John Cale and the ‘Legs of Marilyn Monroe’

Musician John Cale – a founding member of the Velvet Underground – has just released a new solo album, Mercy, which features an ambient track with the intriguing title, ‘Marilyn Monroe’s Legs (Beauty Elsewhere),’ produced by the British electronic musician, Darren J. Cunningham aka ‘Actress’.

It’s hard to discern much from the oblique lyrics, although the line ‘She’s always there, late to the party’ might suggest Marilyn’s legendary unpunctuality, and/or the classic Velvets track, ‘All Tomorrow’s Parties‘. There’s also a mathematical conundrum (‘Seven times seven and forty-nine/The cube of nine seven three’): this reminded me of a scene from the fantasy movie Insignificance, where Marilyn – named only as ‘the Actress’ – demonstrates the theory of relativity to Albert Einstein.

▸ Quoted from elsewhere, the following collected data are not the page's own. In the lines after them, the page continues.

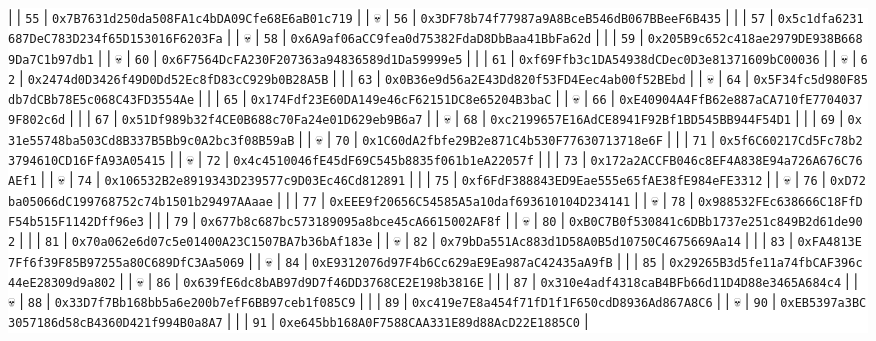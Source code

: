 |  | `55` | `0x7B7631d250da508FA1c4bDA09Cfe68E6aB01c719` |
| 💀 | `56` | `0x3DF78b74f77987a9A8BceB546dB067BBeeF6B435` |
|  | `57` | `0x5c1dfa6231687DeC783D234f65D153016F6203Fa` |
| 💀 | `58` | `0x6A9af06aCC9fea0d75382FdaD8DbBaa41BbFa62d` |
|  | `59` | `0x205B9c652c418ae2979DE938B6689Da7C1b97db1` |
| 💀 | `60` | `0x6F7564DcFA230F207363a94836589d1Da59999e5` |
|  | `61` | `0xf69Ffb3c1DA54938dCDec0D3e81371609bC00036` |
| 💀 | `62` | `0x2474d0D3426f49D0Dd52Ec8fD83cC929b0B28A5B` |
|  | `63` | `0x0B36e9d56a2E43Dd820f53FD4Eec4ab00f52BEbd` |
| 💀 | `64` | `0x5F34fc5d980F85db7dCBb78E5c068C43FD3554Ae` |
|  | `65` | `0x174Fdf23E60DA149e46cF62151DC8e65204B3baC` |
| 💀 | `66` | `0xE40904A4FfB62e887aCA710fE77040379F802c6d` |
|  | `67` | `0x51Df989b32f4CE0B688c70Fa24e01D629eb9B6a7` |
| 💀 | `68` | `0xc2199657E16AdCE8941F92Bf1BD545BB944F54D1` |
|  | `69` | `0x31e55748ba503Cd8B337B5Bb9c0A2bc3f08B59aB` |
| 💀 | `70` | `0x1C60dA2fbfe29B2e871C4b530F77630713718e6F` |
|  | `71` | `0x5f6C60217Cd5Fc78b23794610CD16FfA93A05415` |
| 💀 | `72` | `0x4c4510046fE45dF69C545b8835f061b1eA22057f` |
|  | `73` | `0x172a2ACCFB046c8EF4A838E94a726A676C76AEf1` |
| 💀 | `74` | `0x106532B2e8919343D239577c9D03Ec46Cd812891` |
|  | `75` | `0xf6FdF388843ED9Eae555e65fAE38fE984eFE3312` |
| 💀 | `76` | `0xD72ba05066dC199768752c74b1501b29497AAaae` |
|  | `77` | `0xEEE9f20656C54585A5a10daf693610104D234141` |
| 💀 | `78` | `0x988532FEc638666C18FfDF54b515F1142Dff96e3` |
|  | `79` | `0x677b8c687bc573189095a8bce45cA6615002AF8f` |
| 💀 | `80` | `0xB0C7B0f530841c6DBb1737e251c849B2d61de902` |
|  | `81` | `0x70a062e6d07c5e01400A23C1507BA7b36bAf183e` |
| 💀 | `82` | `0x79bDa551Ac883d1D58A0B5d10750C4675669Aa14` |
|  | `83` | `0xFA4813E7Ff6f39F85B97255a80C689DfC3Aa5069` |
| 💀 | `84` | `0xE9312076d97F4b6Cc629aE9Ea987aC42435aA9fB` |
|  | `85` | `0x29265B3d5fe11a74fbCAF396c44eE28309d9a802` |
| 💀 | `86` | `0x639fE6dc8bAB97d9D7f46DD3768CE2E198b3816E` |
|  | `87` | `0x310e4adf4318caB4BFb66d11D4D88e3465A684c4` |
| 💀 | `88` | `0x33D7f7Bb168bb5a6e200b7efF6BB97ceb1f085C9` |
|  | `89` | `0xc419e7E8a454f71fD1f1F650cdD8936Ad867A8C6` |
| 💀 | `90` | `0xEB5397a3BC3057186d58cB4360D421f994B0a8A7` |
|  | `91` | `0xe645bb168A0F7588CAA331E89d88AcD22E1885C0` |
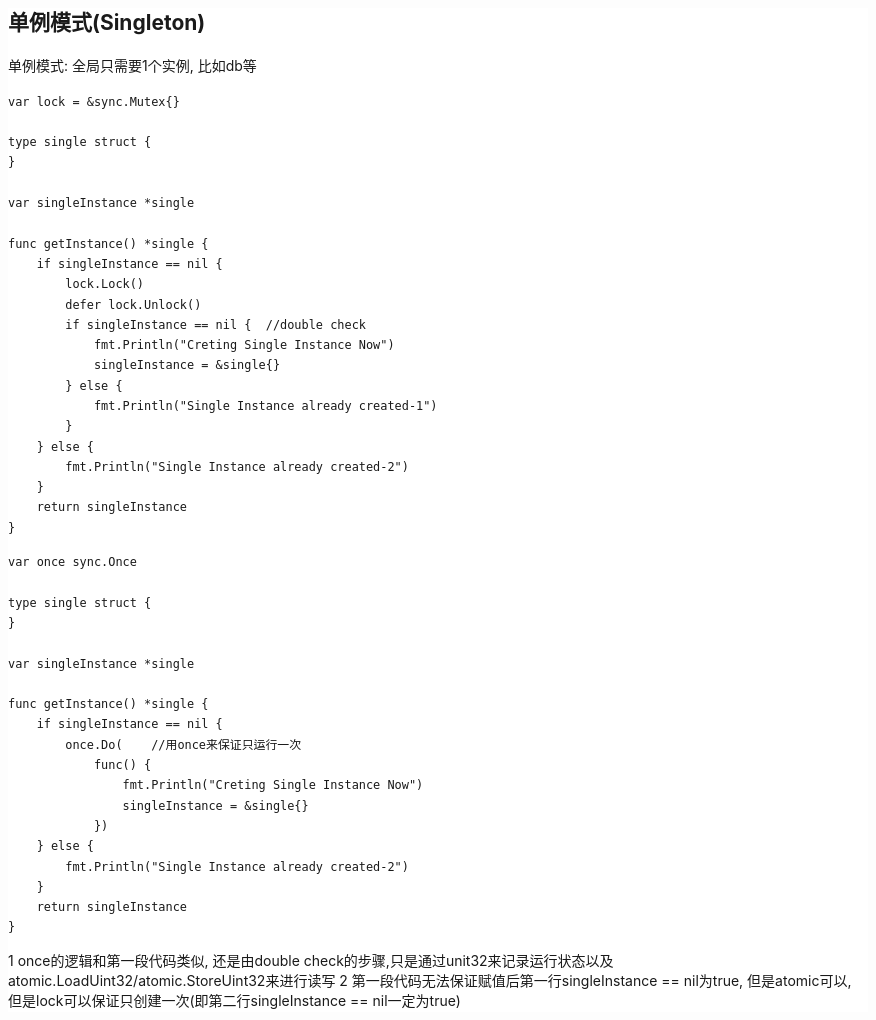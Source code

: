 ## 单例模式(Singleton)

单例模式: 全局只需要1个实例, 比如db等
```
var lock = &sync.Mutex{}

type single struct {
}

var singleInstance *single

func getInstance() *single {
    if singleInstance == nil {
        lock.Lock()
        defer lock.Unlock()
        if singleInstance == nil {	//double check
            fmt.Println("Creting Single Instance Now")
            singleInstance = &single{}
        } else {
            fmt.Println("Single Instance already created-1")
        }
    } else {
        fmt.Println("Single Instance already created-2")
    }
    return singleInstance
}
```

```
var once sync.Once

type single struct {
}

var singleInstance *single

func getInstance() *single {
    if singleInstance == nil {
        once.Do(	//用once来保证只运行一次
            func() {
                fmt.Println("Creting Single Instance Now")
                singleInstance = &single{}
            })
    } else {
        fmt.Println("Single Instance already created-2")
    }
    return singleInstance
}
```

1 once的逻辑和第一段代码类似, 还是由double check的步骤,只是通过unit32来记录运行状态以及atomic.LoadUint32/atomic.StoreUint32来进行读写
2 第一段代码无法保证赋值后第一行singleInstance == nil为true, 但是atomic可以, 但是lock可以保证只创建一次(即第二行singleInstance == nil一定为true)
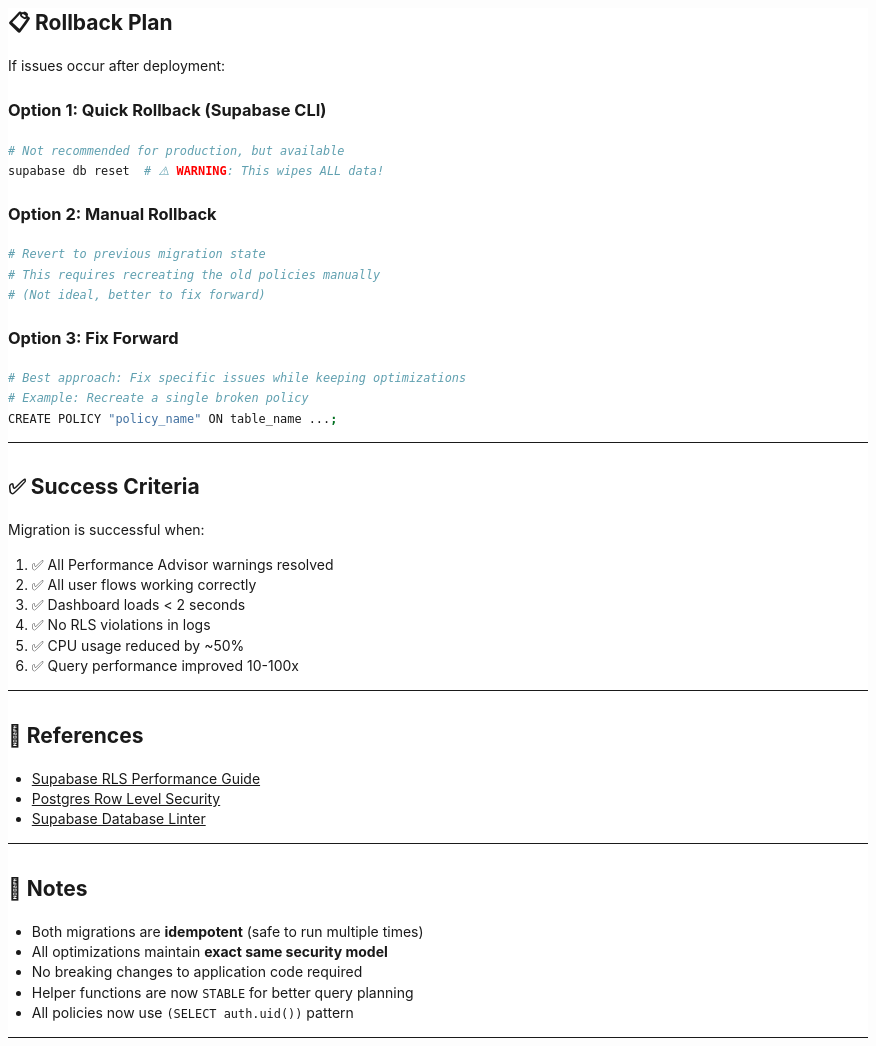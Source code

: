 
## 📋 Rollback Plan

If issues occur after deployment:

### Option 1: Quick Rollback (Supabase CLI)
```bash
# Not recommended for production, but available
supabase db reset  # ⚠️ WARNING: This wipes ALL data!
```

### Option 2: Manual Rollback
```bash
# Revert to previous migration state
# This requires recreating the old policies manually
# (Not ideal, better to fix forward)
```

### Option 3: Fix Forward
```bash
# Best approach: Fix specific issues while keeping optimizations
# Example: Recreate a single broken policy
CREATE POLICY "policy_name" ON table_name ...;
```

---

## ✅ Success Criteria

Migration is successful when:
1. ✅ All Performance Advisor warnings resolved
2. ✅ All user flows working correctly
3. ✅ Dashboard loads < 2 seconds
4. ✅ No RLS violations in logs
5. ✅ CPU usage reduced by ~50%
6. ✅ Query performance improved 10-100x

---

## 🔗 References

- [Supabase RLS Performance Guide](https://supabase.com/docs/guides/database/postgres/row-level-security#call-functions-with-select)
- [Postgres Row Level Security](https://www.postgresql.org/docs/current/ddl-rowsecurity.html)
- [Supabase Database Linter](https://supabase.com/docs/guides/database/database-linter)

---

## 📝 Notes

- Both migrations are **idempotent** (safe to run multiple times)
- All optimizations maintain **exact same security model**
- No breaking changes to application code required
- Helper functions are now `STABLE` for better query planning
- All policies now use `(SELECT auth.uid())` pattern

---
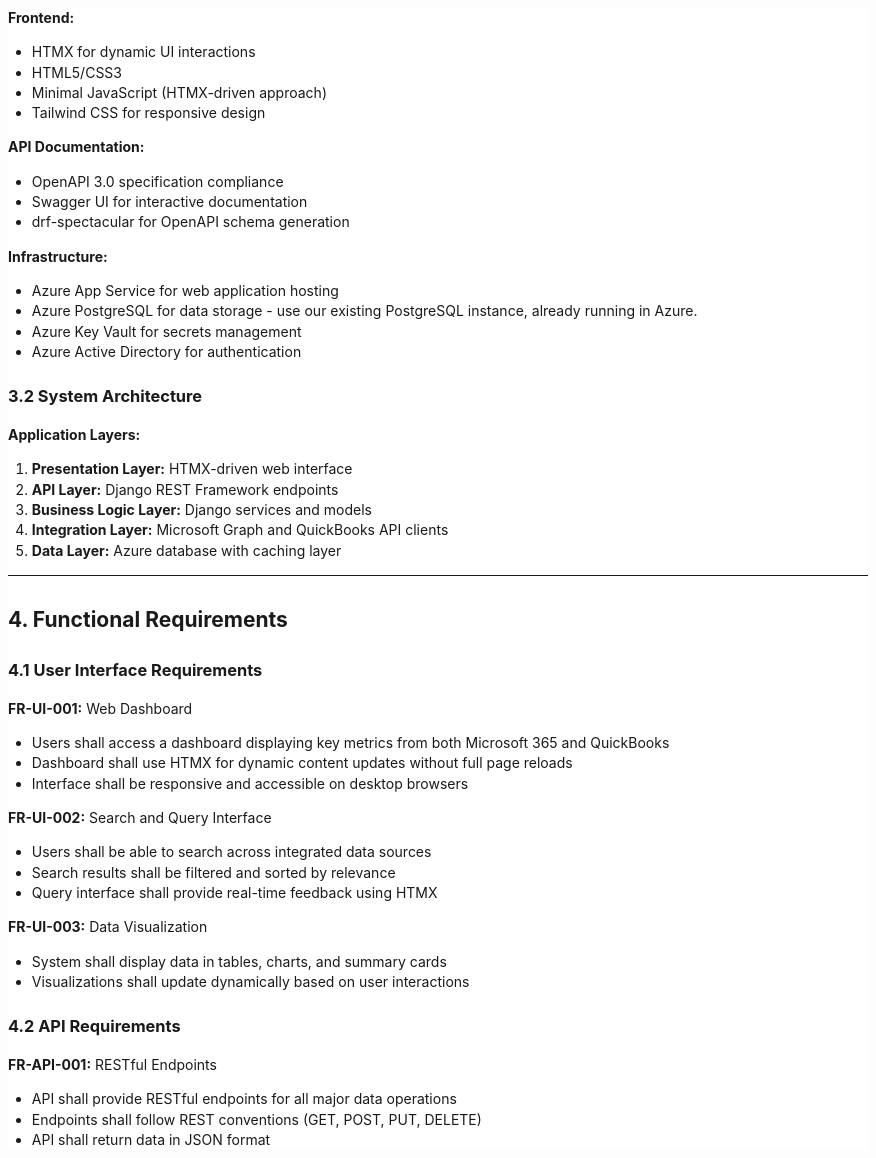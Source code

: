 **Frontend:**
- HTMX for dynamic UI interactions
- HTML5/CSS3
- Minimal JavaScript (HTMX-driven approach)
- Tailwind CSS for responsive design

**API Documentation:**
- OpenAPI 3.0 specification compliance
- Swagger UI for interactive documentation
- drf-spectacular for OpenAPI schema generation

**Infrastructure:**
- Azure App Service for web application hosting
- Azure PostgreSQL for data storage - use our existing PostgreSQL instance, already running in Azure.
- Azure Key Vault for secrets management
- Azure Active Directory for authentication

### 3.2 System Architecture

**Application Layers:**
1. **Presentation Layer:** HTMX-driven web interface
2. **API Layer:** Django REST Framework endpoints
3. **Business Logic Layer:** Django services and models
4. **Integration Layer:** Microsoft Graph and QuickBooks API clients
5. **Data Layer:** Azure database with caching layer

---

## 4. Functional Requirements

### 4.1 User Interface Requirements

**FR-UI-001:** Web Dashboard
- Users shall access a dashboard displaying key metrics from both Microsoft 365 and QuickBooks
- Dashboard shall use HTMX for dynamic content updates without full page reloads
- Interface shall be responsive and accessible on desktop browsers

**FR-UI-002:** Search and Query Interface
- Users shall be able to search across integrated data sources
- Search results shall be filtered and sorted by relevance
- Query interface shall provide real-time feedback using HTMX

**FR-UI-003:** Data Visualization
- System shall display data in tables, charts, and summary cards
- Visualizations shall update dynamically based on user interactions

### 4.2 API Requirements

**FR-API-001:** RESTful Endpoints
- API shall provide RESTful endpoints for all major data operations
- Endpoints shall follow REST conventions (GET, POST, PUT, DELETE)
- API shall return data in JSON format
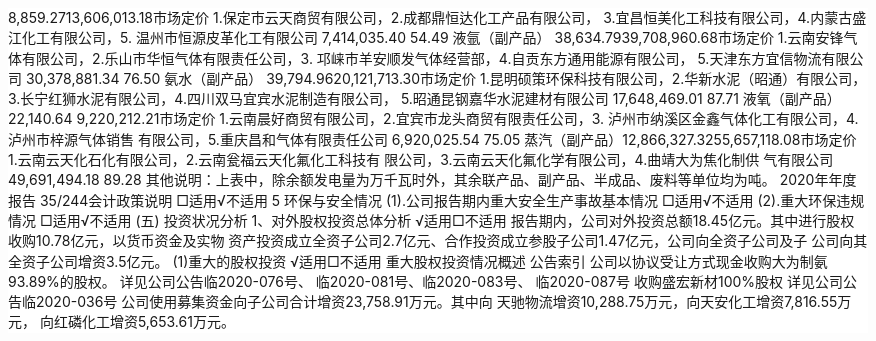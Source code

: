 8,859.2713,606,013.18市场定价
1.保定市云天商贸有限公司，2.成都鼎恒达化工产品有限公司，
3.宜昌恒美化工科技有限公司，4.内蒙古盛江化工有限公司，5.
温州市恒源皮革化工有限公司
7,414,035.40
54.49
液氩（副产品）
38,634.7939,708,960.68市场定价
1.云南安锋气体有限公司，2.乐山市华恒气体有限责任公司，3.
邛崃市羊安顺发气体经营部，4.自贡东方通用能源有限公司，
5.天津东方宜信物流有限公司
30,378,881.34
76.50
氨水（副产品）
39,794.9620,121,713.30市场定价
1.昆明硕策环保科技有限公司，2.华新水泥（昭通）有限公司，
3.长宁红狮水泥有限公司，4.四川双马宜宾水泥制造有限公司，
5.昭通昆钢嘉华水泥建材有限公司
17,648,469.01
87.71
液氧（副产品）
22,140.64
9,220,212.21市场定价
1.云南晨好商贸有限公司，2.宜宾市龙头商贸有限责任公司，3.
泸州市纳溪区金鑫气体化工有限公司，4.泸州市梓源气体销售
有限公司，5.重庆昌和气体有限责任公司
6,920,025.54
75.05
蒸汽（副产品）12,866,327.3255,657,118.08市场定价
1.云南云天化石化有限公司，2.云南瓮福云天化氟化工科技有
限公司，3.云南云天化氟化学有限公司，4.曲靖大为焦化制供
气有限公司
49,691,494.18
89.28
其他说明：上表中，除余额发电量为万千瓦时外，其余联产品、副产品、半成品、废料等单位均为吨。
2020年年度报告
35/244会计政策说明
□适用√不适用
5
环保与安全情况
(1).公司报告期内重大安全生产事故基本情况
□适用√不适用
(2).重大环保违规情况
□适用√不适用
(五)
投资状况分析
1、对外股权投资总体分析
√适用□不适用
报告期内，公司对外投资总额18.45亿元。其中进行股权收购10.78亿元，以货币资金及实物
资产投资成立全资子公司2.7亿元、合作投资成立参股子公司1.47亿元，公司向全资子公司及子
公司向其全资子公司增资3.5亿元。
(1)重大的股权投资
√适用□不适用
重大股权投资情况概述
公告索引
公司以协议受让方式现金收购大为制氨93.89%的股权。
详见公司公告临2020-076号、
临2020-081号、临2020-083号、
临2020-087号
收购盛宏新材100%股权
详见公司公告临2020-036号
公司使用募集资金向子公司合计增资23,758.91万元。其中向
天驰物流增资10,288.75万元，向天安化工增资7,816.55万元，
向红磷化工增资5,653.61万元。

‘It was ugly/There’s always beauty elsewhere’ might allude to the gulf between Marilyn’s glamorous image and her troubled life, with ‘running into space’ evoking her cultural legacy. The seven-minute track begins with what sounds like the bleeps of a life-support machine, and ends with a series of engaged tones, conjuring Marilyn on her deathbed, clutching a telephone. (The album was written during lockdown, and so the track probably reflects Cale’s mortality as much as Monroe’s.)

Reviewing the track for Pitchfork, Jesse Dorris observes that it’s “more Cronenberg than Warhol, but at least not as creepy as Andrew Dominik’s recent Blonde.”